Don’t Fight The Central Banks
European QE is ongoing, and we believe it will have the same effect in Europe that it did in the U.S. — boosting stock prices. We think that dividend-paying exporters will do particularly well. Europe is not the only place where easing is still ongoing. The Bank of Japan is still engaged in the most vigorous QE seen anywhere in the years since the great recession, and the government is pushing state and private pension funds to buy more Japanese and foreign stocks. China has given the world the “gift of easing” in spades; having apparently decided that the most flagrant corruption has been shaken out of the system, it has loosened down-payment requirements for home buyers. The long-term trend in China is towards a consumer-led economy — and the government seems bent on creating a wealth effect by boosting the stock market and channeling savings into equities. That will strengthen consumer spending and consumer optimism. All around the world, the truth is still what it has been during all the years of the current bull market: don’t fight the central banks.

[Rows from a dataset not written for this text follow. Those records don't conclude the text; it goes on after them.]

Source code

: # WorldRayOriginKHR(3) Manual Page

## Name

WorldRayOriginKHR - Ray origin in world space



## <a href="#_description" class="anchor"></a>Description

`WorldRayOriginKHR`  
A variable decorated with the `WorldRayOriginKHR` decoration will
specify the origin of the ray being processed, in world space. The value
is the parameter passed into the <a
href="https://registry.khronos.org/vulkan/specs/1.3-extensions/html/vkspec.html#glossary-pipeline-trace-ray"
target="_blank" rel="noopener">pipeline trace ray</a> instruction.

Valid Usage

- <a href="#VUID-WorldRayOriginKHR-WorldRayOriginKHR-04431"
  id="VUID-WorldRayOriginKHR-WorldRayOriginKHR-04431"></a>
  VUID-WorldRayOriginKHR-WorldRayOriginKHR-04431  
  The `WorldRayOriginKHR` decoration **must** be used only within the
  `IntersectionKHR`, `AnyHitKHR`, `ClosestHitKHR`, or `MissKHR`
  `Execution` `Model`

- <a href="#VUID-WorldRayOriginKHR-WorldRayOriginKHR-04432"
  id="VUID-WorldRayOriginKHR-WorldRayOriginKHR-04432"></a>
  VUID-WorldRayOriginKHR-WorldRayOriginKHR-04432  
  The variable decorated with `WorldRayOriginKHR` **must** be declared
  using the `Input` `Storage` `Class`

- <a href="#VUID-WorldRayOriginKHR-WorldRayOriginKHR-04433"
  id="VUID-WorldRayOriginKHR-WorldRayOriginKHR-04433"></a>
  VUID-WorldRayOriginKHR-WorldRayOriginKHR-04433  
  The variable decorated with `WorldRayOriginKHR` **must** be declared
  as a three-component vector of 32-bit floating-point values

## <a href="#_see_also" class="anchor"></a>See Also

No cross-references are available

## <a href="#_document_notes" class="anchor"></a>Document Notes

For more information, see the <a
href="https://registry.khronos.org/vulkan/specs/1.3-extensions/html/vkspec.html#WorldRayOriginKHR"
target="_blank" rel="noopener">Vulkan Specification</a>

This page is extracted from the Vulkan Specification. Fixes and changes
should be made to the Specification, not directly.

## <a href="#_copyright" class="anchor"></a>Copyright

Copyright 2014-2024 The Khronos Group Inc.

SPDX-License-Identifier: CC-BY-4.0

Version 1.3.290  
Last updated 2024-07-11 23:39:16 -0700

Despite ample liquidity from ongoing QE around the world, supply gluts in energy markets, a series of bumper crops in agriculture, and improved manufacturing efficiencies are conspiring with sluggish global demand to keep a lid on prices. Deflation, not inflation, is still the main fear of central bankers from Brussels to Beijing. But with rate rises on the table in the U.S., there is a tug-of-war between inflationary and deflationary macro forces. Expect choppy markets until investors get more clarity on the inflation picture and how fast interest rates will rise… or whether deflation and zero to negative interest rates will dominate.
We read carefully the comments by Fed vice-chairman Fischer — the eminent, wise, and experienced central banker. Mr. Fischer believes that U.S. rates will probably rise late in late 2015. Rates will rise at least partially due to the simple need to get U.S. Fed funds rates above the zero range. Once rates have risen, the Fed has another tool to use for future interventions — that is, lowering rates. We do not anticipate strong rises in U.S. rates. We expect gradual and modest increases beginning late in 2015 or early in 2016. We anticipate that we will see two or three rises of 1/4 percent each, until inflation finds itself above 2 percent for at least a few sequential calendar quarters. Then rates will rise more rapidly.